The lines from the one containing "### CLI with Offline Artifacts" through the end of the entries are what to output; reproduce them exactly and add nothing.
(WORKING DATA begins)
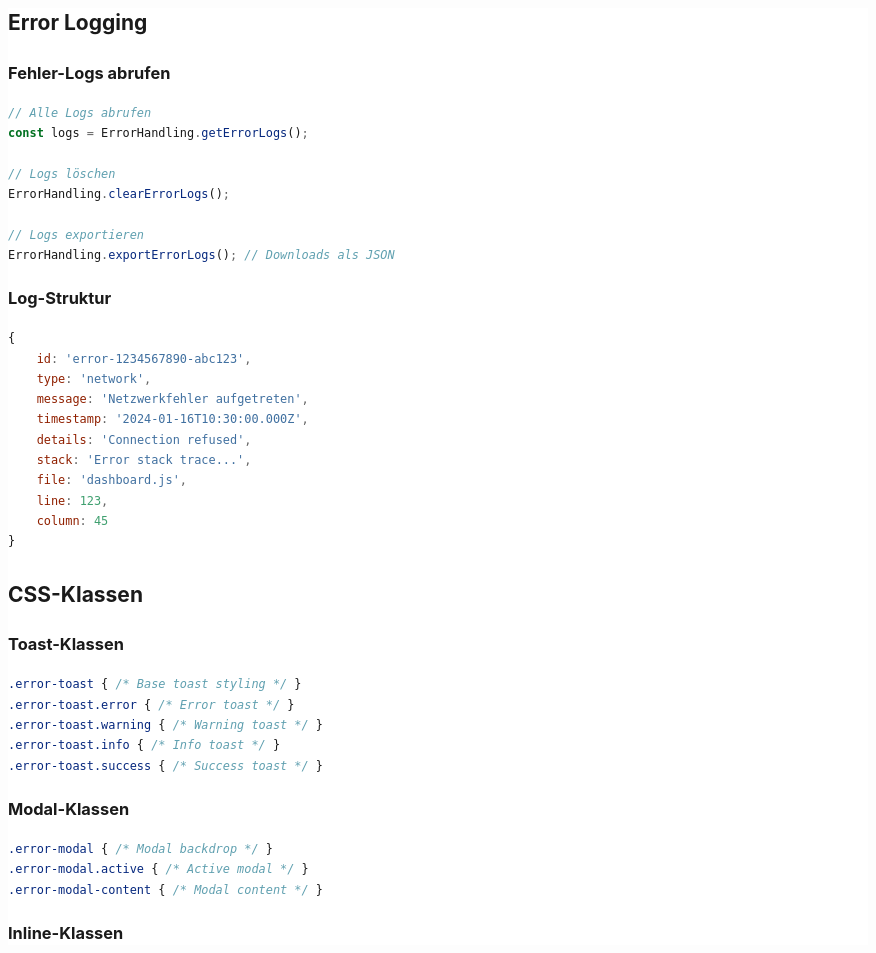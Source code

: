 ## Error Logging

### Fehler-Logs abrufen

```javascript
// Alle Logs abrufen
const logs = ErrorHandling.getErrorLogs();

// Logs löschen
ErrorHandling.clearErrorLogs();

// Logs exportieren
ErrorHandling.exportErrorLogs(); // Downloads als JSON
```

### Log-Struktur

```javascript
{
    id: 'error-1234567890-abc123',
    type: 'network',
    message: 'Netzwerkfehler aufgetreten',
    timestamp: '2024-01-16T10:30:00.000Z',
    details: 'Connection refused',
    stack: 'Error stack trace...',
    file: 'dashboard.js',
    line: 123,
    column: 45
}
```

## CSS-Klassen

### Toast-Klassen

```css
.error-toast { /* Base toast styling */ }
.error-toast.error { /* Error toast */ }
.error-toast.warning { /* Warning toast */ }
.error-toast.info { /* Info toast */ }
.error-toast.success { /* Success toast */ }
```

### Modal-Klassen

```css
.error-modal { /* Modal backdrop */ }
.error-modal.active { /* Active modal */ }
.error-modal-content { /* Modal content */ }
```

### Inline-Klassen
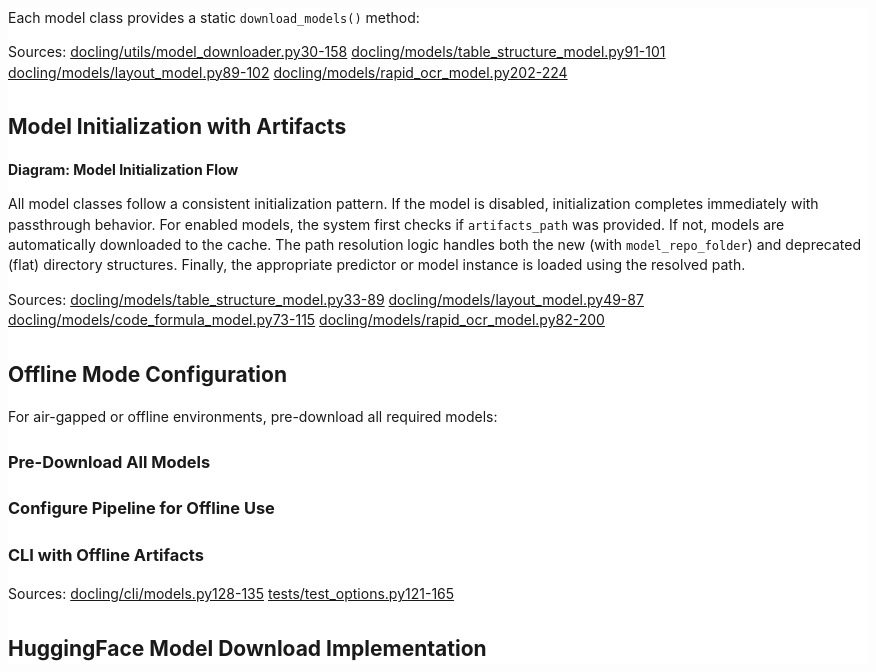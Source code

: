 Each model class provides a static `download_models()` method:

```
```

Sources: [docling/utils/model\_downloader.py30-158](https://github.com/docling-project/docling/blob/f7244a43/docling/utils/model_downloader.py#L30-L158) [docling/models/table\_structure\_model.py91-101](https://github.com/docling-project/docling/blob/f7244a43/docling/models/table_structure_model.py#L91-L101) [docling/models/layout\_model.py89-102](https://github.com/docling-project/docling/blob/f7244a43/docling/models/layout_model.py#L89-L102) [docling/models/rapid\_ocr\_model.py202-224](https://github.com/docling-project/docling/blob/f7244a43/docling/models/rapid_ocr_model.py#L202-L224)

## Model Initialization with Artifacts

```
```

**Diagram: Model Initialization Flow**

All model classes follow a consistent initialization pattern. If the model is disabled, initialization completes immediately with passthrough behavior. For enabled models, the system first checks if `artifacts_path` was provided. If not, models are automatically downloaded to the cache. The path resolution logic handles both the new (with `model_repo_folder`) and deprecated (flat) directory structures. Finally, the appropriate predictor or model instance is loaded using the resolved path.

Sources: [docling/models/table\_structure\_model.py33-89](https://github.com/docling-project/docling/blob/f7244a43/docling/models/table_structure_model.py#L33-L89) [docling/models/layout\_model.py49-87](https://github.com/docling-project/docling/blob/f7244a43/docling/models/layout_model.py#L49-L87) [docling/models/code\_formula\_model.py73-115](https://github.com/docling-project/docling/blob/f7244a43/docling/models/code_formula_model.py#L73-L115) [docling/models/rapid\_ocr\_model.py82-200](https://github.com/docling-project/docling/blob/f7244a43/docling/models/rapid_ocr_model.py#L82-L200)

## Offline Mode Configuration

For air-gapped or offline environments, pre-download all required models:

### Pre-Download All Models

```
```

### Configure Pipeline for Offline Use

```
```

### CLI with Offline Artifacts

```
```

Sources: [docling/cli/models.py128-135](https://github.com/docling-project/docling/blob/f7244a43/docling/cli/models.py#L128-L135) [tests/test\_options.py121-165](https://github.com/docling-project/docling/blob/f7244a43/tests/test_options.py#L121-L165)

## HuggingFace Model Download Implementation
(WORKING DATA ends)
= RESULT OF THIS TASK =
### CLI with Offline Artifacts

```
```

Sources: [docling/cli/models.py128-135](https://github.com/docling-project/docling/blob/f7244a43/docling/cli/models.py#L128-L135) [tests/test\_options.py121-165](https://github.com/docling-project/docling/blob/f7244a43/tests/test_options.py#L121-L165)

## HuggingFace Model Download Implementation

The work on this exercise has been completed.